At that moment, I began to hate politicians. After that farce of an election, I watched as the supposed leaders of the Student Government Association did nothing in school to improve my life, yet they were always allowed to skip class to participate in “activities.” They spent most of their time out of school getting drunk or high, and then the principal and teachers held them up as shining examples of perfection. As far as I was concerned, the whole system stank.
My opinion of politicians didn’t improve any during college, when my class president started dating one of my friends. He came to my house for dinner a few times and even tried to be charming, but he was forever looking over my shoulder and darting off when someone he deemed more important entered the room. He did nothing to improve my now-ingrained belief that politicians, by definition, are self-centered, power hungry pricks.

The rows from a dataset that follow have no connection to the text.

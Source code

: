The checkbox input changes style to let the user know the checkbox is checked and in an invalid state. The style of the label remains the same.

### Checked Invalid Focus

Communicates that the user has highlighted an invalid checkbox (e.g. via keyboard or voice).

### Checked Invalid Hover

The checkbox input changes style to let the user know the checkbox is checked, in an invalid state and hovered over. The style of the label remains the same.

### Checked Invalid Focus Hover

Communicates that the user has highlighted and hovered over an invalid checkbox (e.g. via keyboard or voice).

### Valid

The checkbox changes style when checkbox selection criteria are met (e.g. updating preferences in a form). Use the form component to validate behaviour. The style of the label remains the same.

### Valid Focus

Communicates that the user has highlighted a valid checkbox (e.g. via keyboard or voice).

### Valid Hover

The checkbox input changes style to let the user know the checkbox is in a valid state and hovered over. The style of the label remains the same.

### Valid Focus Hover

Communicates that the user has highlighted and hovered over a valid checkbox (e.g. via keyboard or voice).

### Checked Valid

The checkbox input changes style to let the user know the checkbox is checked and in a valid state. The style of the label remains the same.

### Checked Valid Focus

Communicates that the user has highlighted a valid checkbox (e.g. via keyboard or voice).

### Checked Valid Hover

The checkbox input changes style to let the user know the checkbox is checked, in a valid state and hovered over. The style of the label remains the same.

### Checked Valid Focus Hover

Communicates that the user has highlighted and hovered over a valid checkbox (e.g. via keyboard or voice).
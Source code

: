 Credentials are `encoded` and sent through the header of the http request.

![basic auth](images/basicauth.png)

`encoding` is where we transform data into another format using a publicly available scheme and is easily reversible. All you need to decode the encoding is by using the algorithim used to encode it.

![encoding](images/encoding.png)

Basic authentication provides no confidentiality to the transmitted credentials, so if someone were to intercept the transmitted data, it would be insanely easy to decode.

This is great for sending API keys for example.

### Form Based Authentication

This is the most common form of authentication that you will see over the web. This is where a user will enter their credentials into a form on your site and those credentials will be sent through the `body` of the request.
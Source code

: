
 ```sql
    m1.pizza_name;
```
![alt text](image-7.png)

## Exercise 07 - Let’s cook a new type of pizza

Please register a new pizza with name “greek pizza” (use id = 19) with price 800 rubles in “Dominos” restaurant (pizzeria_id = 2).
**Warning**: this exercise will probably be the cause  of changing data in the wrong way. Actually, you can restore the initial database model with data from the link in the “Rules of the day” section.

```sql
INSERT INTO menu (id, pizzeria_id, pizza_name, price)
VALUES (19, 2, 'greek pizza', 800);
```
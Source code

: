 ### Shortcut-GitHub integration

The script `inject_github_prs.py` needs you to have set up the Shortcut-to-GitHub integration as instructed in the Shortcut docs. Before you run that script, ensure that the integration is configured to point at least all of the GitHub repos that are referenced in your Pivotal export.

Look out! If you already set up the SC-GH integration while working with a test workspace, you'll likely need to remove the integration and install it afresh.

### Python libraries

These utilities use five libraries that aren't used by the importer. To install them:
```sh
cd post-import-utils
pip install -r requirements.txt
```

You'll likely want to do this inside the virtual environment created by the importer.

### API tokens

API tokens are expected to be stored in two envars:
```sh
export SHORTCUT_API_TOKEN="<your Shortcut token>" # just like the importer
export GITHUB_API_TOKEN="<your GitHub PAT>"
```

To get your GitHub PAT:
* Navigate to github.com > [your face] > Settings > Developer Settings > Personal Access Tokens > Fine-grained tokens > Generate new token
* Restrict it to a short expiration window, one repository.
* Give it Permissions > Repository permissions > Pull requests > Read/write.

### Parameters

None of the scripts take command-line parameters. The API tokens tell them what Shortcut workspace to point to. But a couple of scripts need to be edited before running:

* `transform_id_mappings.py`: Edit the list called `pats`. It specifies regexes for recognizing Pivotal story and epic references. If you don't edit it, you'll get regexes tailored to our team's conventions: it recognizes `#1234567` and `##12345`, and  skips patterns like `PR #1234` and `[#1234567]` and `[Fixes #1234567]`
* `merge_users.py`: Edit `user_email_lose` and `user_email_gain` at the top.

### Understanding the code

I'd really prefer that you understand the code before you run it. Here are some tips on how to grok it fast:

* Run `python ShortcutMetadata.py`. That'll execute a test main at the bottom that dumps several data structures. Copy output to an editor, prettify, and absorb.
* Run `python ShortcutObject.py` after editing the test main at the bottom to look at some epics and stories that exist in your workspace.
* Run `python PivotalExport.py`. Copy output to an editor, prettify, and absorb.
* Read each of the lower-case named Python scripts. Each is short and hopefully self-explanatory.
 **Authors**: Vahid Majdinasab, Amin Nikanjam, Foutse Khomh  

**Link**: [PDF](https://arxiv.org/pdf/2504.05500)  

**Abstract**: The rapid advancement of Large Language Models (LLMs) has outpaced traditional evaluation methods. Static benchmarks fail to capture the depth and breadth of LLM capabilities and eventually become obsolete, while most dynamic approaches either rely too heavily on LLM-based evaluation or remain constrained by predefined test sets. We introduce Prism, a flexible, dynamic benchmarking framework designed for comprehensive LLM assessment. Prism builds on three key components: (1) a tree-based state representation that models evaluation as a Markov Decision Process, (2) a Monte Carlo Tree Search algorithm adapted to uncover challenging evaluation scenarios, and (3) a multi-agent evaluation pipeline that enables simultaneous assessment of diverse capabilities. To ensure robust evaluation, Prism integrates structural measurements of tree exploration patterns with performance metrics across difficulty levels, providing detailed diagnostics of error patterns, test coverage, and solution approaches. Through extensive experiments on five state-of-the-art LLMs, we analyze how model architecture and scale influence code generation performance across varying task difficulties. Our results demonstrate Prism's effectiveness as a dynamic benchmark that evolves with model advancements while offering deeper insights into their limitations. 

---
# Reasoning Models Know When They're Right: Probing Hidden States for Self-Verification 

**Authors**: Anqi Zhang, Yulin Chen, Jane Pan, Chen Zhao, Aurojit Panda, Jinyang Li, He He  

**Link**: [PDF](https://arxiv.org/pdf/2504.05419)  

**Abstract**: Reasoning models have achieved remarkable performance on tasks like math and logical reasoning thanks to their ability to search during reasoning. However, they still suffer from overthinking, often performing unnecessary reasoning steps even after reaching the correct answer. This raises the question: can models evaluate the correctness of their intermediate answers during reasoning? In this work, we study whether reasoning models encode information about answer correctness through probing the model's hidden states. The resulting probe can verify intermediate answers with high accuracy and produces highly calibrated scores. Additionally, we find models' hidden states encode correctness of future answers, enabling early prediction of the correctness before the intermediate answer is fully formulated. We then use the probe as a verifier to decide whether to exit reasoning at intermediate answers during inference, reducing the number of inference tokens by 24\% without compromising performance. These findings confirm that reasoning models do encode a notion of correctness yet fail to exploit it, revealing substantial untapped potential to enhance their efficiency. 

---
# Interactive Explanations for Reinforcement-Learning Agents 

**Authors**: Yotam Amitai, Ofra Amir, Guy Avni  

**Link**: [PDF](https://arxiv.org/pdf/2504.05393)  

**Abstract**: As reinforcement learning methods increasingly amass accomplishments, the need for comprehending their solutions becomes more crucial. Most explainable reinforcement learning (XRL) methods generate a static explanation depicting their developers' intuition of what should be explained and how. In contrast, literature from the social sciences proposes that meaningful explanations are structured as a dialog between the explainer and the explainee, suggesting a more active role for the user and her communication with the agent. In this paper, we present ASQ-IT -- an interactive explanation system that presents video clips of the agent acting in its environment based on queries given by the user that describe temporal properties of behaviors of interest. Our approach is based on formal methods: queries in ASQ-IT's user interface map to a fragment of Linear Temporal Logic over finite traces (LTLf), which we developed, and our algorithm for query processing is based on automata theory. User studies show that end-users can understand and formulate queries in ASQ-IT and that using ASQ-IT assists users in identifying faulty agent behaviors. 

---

I suffered through the presidential elections of 2000 and 2004, forced to choose between Bad Choice Number One and Bad Choice Number Two. Again, after a farce of an election, I watched as our country faltered — led by a politician who was too self-centered, too arrogant, too audaciously full of himself and his ten-gallon hat to listen, to learn to work for what the people needed, instead of only for himself and his high-ranking friends.
I still hated politicians.
And then the 2008 campaign cycle came along. I started hearing an awful lot about change. I researched the candidates, and looked behind the ads as best as I was able. And I started to think that you, Sen. Barack Obama, might just be the first politician I had ever encountered in whom I would be willing to place an iota of trust.
You are smart; you are well-spoken, thoughtful, and nuanced. But mostly, I think, you are shrewd and have figured out how to market yourself to people like me — the disenchanted 20-somethings who feel disenfranchised and overlooked. You have sold us on the fact that you will hear what we have to say, and not spend dinner looking past our shoulders to find a fatter cat to chat up.
As I type this, I know that I have been hooked by your marketing campaign. I want to smack myself, because I know this relationship is going to end badly, but damn it, I believe in you.
And I beg of you: Do not let me down.